Recovery, Prognosis, etc.—The action of the heart becomes weak and irregular, respiration is shallow, the temperature taken in the rectum is high, the skin is cold, pale and livid, death occurs sometimes suddenly, usually in three to five days; less often thirty-six to forty-eight hours; or even after ten days. The results depend mainly upon the cause of the inflammation, and the nature of the infection, infectious disease that produces it, being usually very bad after puerperal sepsis (after confinement), induced abortion, perforation of the bowel or stomach, or rupture of an abscess.

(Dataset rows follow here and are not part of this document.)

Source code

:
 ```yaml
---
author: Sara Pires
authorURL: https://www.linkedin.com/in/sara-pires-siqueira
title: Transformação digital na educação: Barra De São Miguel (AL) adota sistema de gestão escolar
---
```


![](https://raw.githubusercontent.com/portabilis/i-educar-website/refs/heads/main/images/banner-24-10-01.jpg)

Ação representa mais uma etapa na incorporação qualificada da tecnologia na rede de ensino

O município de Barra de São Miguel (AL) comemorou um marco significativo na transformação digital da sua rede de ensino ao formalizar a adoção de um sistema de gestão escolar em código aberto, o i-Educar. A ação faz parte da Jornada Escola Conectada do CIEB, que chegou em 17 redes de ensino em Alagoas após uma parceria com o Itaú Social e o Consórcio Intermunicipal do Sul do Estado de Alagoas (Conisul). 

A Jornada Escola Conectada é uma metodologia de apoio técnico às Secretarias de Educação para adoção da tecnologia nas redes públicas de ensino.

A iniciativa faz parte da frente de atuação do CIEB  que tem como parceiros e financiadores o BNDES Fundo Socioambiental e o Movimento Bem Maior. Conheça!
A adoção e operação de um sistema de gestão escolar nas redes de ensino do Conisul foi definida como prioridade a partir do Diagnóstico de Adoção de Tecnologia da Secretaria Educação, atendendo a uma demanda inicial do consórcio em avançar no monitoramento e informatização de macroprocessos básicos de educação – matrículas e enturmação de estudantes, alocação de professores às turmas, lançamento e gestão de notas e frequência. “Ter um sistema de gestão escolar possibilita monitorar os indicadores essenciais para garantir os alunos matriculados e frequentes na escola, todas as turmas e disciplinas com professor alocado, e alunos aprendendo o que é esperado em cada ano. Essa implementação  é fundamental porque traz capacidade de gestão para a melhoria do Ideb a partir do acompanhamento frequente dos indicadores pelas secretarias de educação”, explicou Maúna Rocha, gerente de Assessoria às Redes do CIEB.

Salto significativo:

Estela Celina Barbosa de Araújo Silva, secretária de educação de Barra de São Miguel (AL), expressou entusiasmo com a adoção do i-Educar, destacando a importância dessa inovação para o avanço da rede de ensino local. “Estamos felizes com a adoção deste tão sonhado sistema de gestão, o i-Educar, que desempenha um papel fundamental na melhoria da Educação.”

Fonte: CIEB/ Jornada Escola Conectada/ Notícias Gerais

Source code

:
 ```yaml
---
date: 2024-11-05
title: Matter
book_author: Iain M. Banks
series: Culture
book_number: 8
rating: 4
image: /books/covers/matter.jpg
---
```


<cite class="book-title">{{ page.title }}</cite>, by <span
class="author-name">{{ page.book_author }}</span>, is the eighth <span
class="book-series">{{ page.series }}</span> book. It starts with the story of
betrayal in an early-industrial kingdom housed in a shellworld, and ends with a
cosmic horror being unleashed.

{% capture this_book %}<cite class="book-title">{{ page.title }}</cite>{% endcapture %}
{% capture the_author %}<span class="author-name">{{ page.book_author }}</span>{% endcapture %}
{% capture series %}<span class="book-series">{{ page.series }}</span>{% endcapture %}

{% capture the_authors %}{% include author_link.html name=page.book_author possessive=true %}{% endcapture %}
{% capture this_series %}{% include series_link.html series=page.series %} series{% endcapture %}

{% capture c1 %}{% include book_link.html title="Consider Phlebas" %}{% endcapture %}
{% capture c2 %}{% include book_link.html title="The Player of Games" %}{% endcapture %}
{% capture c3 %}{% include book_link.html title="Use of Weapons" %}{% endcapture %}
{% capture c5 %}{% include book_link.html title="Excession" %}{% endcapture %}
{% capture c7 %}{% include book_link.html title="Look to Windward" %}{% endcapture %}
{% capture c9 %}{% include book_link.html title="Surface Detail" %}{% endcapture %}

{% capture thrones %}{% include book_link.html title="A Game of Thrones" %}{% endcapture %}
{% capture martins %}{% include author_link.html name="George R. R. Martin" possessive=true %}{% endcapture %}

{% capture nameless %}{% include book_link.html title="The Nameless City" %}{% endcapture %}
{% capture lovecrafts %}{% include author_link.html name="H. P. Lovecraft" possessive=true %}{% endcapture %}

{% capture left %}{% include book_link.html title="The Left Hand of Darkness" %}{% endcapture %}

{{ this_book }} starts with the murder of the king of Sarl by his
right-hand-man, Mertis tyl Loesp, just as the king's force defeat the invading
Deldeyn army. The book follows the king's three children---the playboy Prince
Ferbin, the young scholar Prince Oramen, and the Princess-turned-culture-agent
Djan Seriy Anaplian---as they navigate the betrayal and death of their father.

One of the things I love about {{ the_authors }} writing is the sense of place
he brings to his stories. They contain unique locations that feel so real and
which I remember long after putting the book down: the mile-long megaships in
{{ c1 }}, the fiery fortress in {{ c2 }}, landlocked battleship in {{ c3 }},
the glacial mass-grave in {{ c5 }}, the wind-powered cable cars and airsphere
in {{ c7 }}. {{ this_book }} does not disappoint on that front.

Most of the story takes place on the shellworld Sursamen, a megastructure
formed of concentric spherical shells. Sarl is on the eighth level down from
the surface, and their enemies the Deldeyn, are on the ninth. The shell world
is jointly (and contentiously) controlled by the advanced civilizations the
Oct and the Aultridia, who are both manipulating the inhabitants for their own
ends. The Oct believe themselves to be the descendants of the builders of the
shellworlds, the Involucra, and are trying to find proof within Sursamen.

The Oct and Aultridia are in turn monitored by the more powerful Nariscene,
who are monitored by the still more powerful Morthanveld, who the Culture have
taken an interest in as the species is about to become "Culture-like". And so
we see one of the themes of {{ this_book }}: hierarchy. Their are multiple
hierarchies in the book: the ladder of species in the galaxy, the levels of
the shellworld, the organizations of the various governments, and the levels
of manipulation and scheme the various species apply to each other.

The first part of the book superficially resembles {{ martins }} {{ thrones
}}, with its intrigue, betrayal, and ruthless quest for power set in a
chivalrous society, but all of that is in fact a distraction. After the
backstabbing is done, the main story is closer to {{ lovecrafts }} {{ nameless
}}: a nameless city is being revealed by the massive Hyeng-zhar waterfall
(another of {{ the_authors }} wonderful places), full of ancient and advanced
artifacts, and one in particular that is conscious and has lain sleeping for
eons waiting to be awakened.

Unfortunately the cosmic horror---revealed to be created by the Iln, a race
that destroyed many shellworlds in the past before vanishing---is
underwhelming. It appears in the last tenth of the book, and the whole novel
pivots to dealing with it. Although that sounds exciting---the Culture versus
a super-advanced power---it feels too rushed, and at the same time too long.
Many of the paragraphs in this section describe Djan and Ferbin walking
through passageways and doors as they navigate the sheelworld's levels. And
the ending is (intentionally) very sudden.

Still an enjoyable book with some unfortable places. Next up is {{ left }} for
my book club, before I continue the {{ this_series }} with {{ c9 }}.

Local peritonitis.—This may come from local injury, but it is usually secondary to empyema, tuberculosis, or cancer, abscess, perforation of the stomach or bowel, ulcer, etc.
Symptoms.—Onset is usually sudden. There is sudden local pain, increased by any movements; tenderness, and vomiting; then chills, irregular fever, sweating, difficult breathing, emaciation.
Treatment of the acute peritonitis.—There must be absolute rest, morphine by hypodermic method, one-fourth to one-half grain to relieve the pain. Ice cold and hot fomentations with some herb remedy like hops, smartweed, etc.; or cloths wrung out of hot water with five to ten drops of turpentine sprinkled on them. This is very good when there is much bloating from gas.
The turpentine should be stopped when the skin shows red from it. The cloths should not be heavy or they will cause pain by their weight. Ice water can be used when cold cloths are needed.
For vomiting.—Stop all food and drink for the time and give cracked ice.
Diet.—Should be hot or cold milk with lime water or peptonized milk if necessary. If the feeding causes vomiting, you must give food by the rectum. For the severe bloating enemas containing turpentine should be given, one to two to six ounces of water used with ten to thirty drops of turpentine in it; sometimes it is necessary to resort to surgery.
Tubercular peritonitis.—This may occur as a primary trouble or secondary to tuberculosis of the bowels, lungs, and Fallopian tube. It is most frequent in males between twenty and forty.
[ Digestive organs 135]
Symptoms.—These are variable. It may occur like acute peritonitis with sudden onset of high fever, pain, tenderness, bloating, vomiting and constipation; these symptoms passing into those of chronic peritonitis. Often there are gradual loss of strength and flesh, low and irregular fever; frequently the temperature goes below normal with a little ascites tympanites, constipation, diarrhea and masses in the abdomen which consist of the omentum (apron covering the bowels) rolled up and matted into a sausage-shaped tumor in the upper part of the abdomen, or of thickened or adherent coils of the bowel, enlarged mesentric lymph nodes, etc. Spontaneous recovery may occur, or the course of the disease may resemble that of a malignant tumor.